Statistical Signal Processing

Module Number: EI70240

Duration: 1 Semester

Occurence: Summer semester

Language: English

Number of ECTS: 5

Staff

Professor in charge: Wolfgang Utschick

Amount of work

Study hours: 90

Self-studying hours: 60

Total: 150

Description of achievement and assessment methods

During a written examination without aids students prove that they are able to apply algorithms for statistical signal processing by answering questions and calculations.

Exam type: written

Exam duration: 90min.

Possibilityof re-taking: In the next semester: Yes  At the end of the semester: No

Homework: No

Lecture: No

Conversation: No

Written paper: No

Recommended requirements

Basic Classes in Probability Theory, Calculus, Linear Algebra, and Matrix Theory.

Contents

Probability and stochastic processes: basic fundamentals revisited. Parameter estimation: statistical model, maximum likelihood estimation, Bayesian estimation, asymptotical optimality. Minimum mean squared error estimation: MMSE estimation, lineare MMSE estimation, orthogonality principle, Kalman filtering, Wiener filtering. Hypotheses testing: statistical model, Neyman-Pearson test, maximum-likelihood test, maximum a posteriori test, Bayesian test, risk functionals, sufficient statistics, asymptotical optimality, confidence analysis. Advanced topics: kernel approaches, partical filtering, etc.

Study goals

At the end of the module, students are able to remember, understand and apply the theory, the basic methodologies and algorithms of statistical signal processing, and students are able to analyse, evaluate and create concepts, algorithms, and systems for the statistical estimation of deterministic and random parameters, variables, sequences and processes as they widely appear in information and communication systems and beyond.

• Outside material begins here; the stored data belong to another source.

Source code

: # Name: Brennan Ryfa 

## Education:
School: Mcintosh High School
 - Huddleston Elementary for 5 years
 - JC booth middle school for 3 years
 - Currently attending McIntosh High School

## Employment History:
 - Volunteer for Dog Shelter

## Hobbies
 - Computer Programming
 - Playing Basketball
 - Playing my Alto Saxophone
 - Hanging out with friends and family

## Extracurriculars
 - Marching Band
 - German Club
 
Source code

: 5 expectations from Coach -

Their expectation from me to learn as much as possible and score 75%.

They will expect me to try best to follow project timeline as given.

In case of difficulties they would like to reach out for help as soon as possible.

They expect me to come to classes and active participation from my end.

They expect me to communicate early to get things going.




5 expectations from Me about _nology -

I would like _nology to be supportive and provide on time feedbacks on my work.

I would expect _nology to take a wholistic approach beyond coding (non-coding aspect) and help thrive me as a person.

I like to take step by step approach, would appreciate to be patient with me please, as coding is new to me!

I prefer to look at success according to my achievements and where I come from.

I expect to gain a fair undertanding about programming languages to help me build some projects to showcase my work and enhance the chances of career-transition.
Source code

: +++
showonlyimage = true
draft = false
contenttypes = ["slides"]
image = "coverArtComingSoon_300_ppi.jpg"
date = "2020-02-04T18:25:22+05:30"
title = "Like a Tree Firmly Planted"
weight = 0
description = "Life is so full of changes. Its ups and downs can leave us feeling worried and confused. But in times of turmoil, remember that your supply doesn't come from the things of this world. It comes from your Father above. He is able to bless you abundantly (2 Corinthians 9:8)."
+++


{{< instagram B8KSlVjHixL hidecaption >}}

Teaching and learning methods

Learning method:

In addition to the individual methods of the students consolidated knowledge is aspired by repeated lessons in exercises and tutorials.

Teaching method:

During the lectures students are instructed in a teacher-centered style. The exercises are held in a student-centered way.

Media formats

The following kinds of media are used:

  • Presentations
  • Lecture notes
  • Exercises with solutions as download

Literature

The following literature is recommended:

  • A. Papoulis, S. Unnikrishna Pillai. Probability, Random Variables and Stochastic Processes, Mc Graw Hill
  • Steven M. Kay. Statistical Signal Processing, Vol. I: Estimation Theory and Vol. II: Detection Theory, Prentice Hall Signal Processing Series
  • Louis Scharf. Statistical Signal Processing, Prentice Hall
  • Geoffrey R. Grimmett, David R. Stirzaker. Probability and Random Processes, Oxford University Press
  • David J. C. MacKay. Information Theory, Inference, and Learning Algorithms, Cambridge University Press.